(Dataset entries)
-*-*-

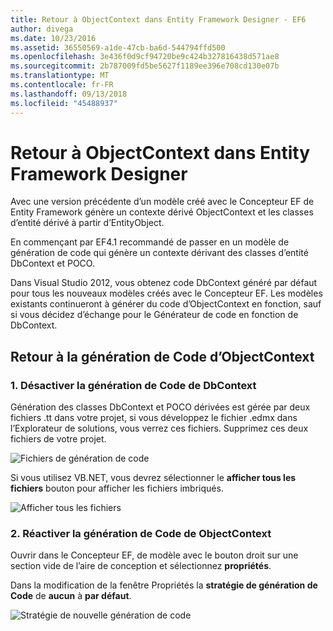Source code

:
 ```yaml
---
title: Retour à ObjectContext dans Entity Framework Designer - EF6
author: divega
ms.date: 10/23/2016
ms.assetid: 36550569-a1de-47cb-ba6d-544794ffd500
ms.openlocfilehash: 3e436f0d9cf94720be9c424b327816438d571ae8
ms.sourcegitcommit: 2b787009fd5be5627f1189ee396e708cd130e07b
ms.translationtype: MT
ms.contentlocale: fr-FR
ms.lasthandoff: 09/13/2018
ms.locfileid: "45488937"
---
```

# <a name="reverting-to-objectcontext-in-entity-framework-designer"></a>Retour à ObjectContext dans Entity Framework Designer
Avec une version précédente d’un modèle créé avec le Concepteur EF de Entity Framework génère un contexte dérivé ObjectContext et les classes d’entité dérivé à partir d’EntityObject.

En commençant par EF4.1 recommandé de passer en un modèle de génération de code qui génère un contexte dérivant des classes d’entité DbContext et POCO.

Dans Visual Studio 2012, vous obtenez code DbContext généré par défaut pour tous les nouveaux modèles créés avec le Concepteur EF. Les modèles existants continueront à générer du code d’ObjectContext en fonction, sauf si vous décidez d’échange pour le Générateur de code en fonction de DbContext.

## <a name="reverting-back-to-objectcontext-code-generation"></a>Retour à la génération de Code d’ObjectContext

### <a name="1-disable-dbcontext-code-generation"></a>1. Désactiver la génération de Code de DbContext

Génération des classes DbContext et POCO dérivées est gérée par deux fichiers .tt dans votre projet, si vous développez le fichier .edmx dans l’Explorateur de solutions, vous verrez ces fichiers. Supprimez ces deux fichiers de votre projet.

![Fichiers de génération de code](~/ef6/media/codegenfiles.png)

Si vous utilisez VB.NET, vous devrez sélectionner le **afficher tous les fichiers** bouton pour afficher les fichiers imbriqués.

![Afficher tous les fichiers](~/ef6/media/showallfiles.png)

### <a name="2-re-enable-objectcontext-code-generation"></a>2. Réactiver la génération de Code de ObjectContext

Ouvrir dans le Concepteur EF, de modèle avec le bouton droit sur une section vide de l’aire de conception et sélectionnez **propriétés**.

Dans la modification de la fenêtre Propriétés la **stratégie de génération de Code** de **aucun** à **par défaut**.

![Stratégie de nouvelle génération de code](~/ef6/media/codegenstrategy.png)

-*-*-

Filter the records down to the lines that contain the string "entité", and copy those lines.

FINAL ANSWER
Avec une version précédente d’un modèle créé avec le Concepteur EF de Entity Framework génère un contexte dérivé ObjectContext et les classes d’entité dérivé à partir d’EntityObject.
En commençant par EF4.1 recommandé de passer en un modèle de génération de code qui génère un contexte dérivant des classes d’entité DbContext et POCO.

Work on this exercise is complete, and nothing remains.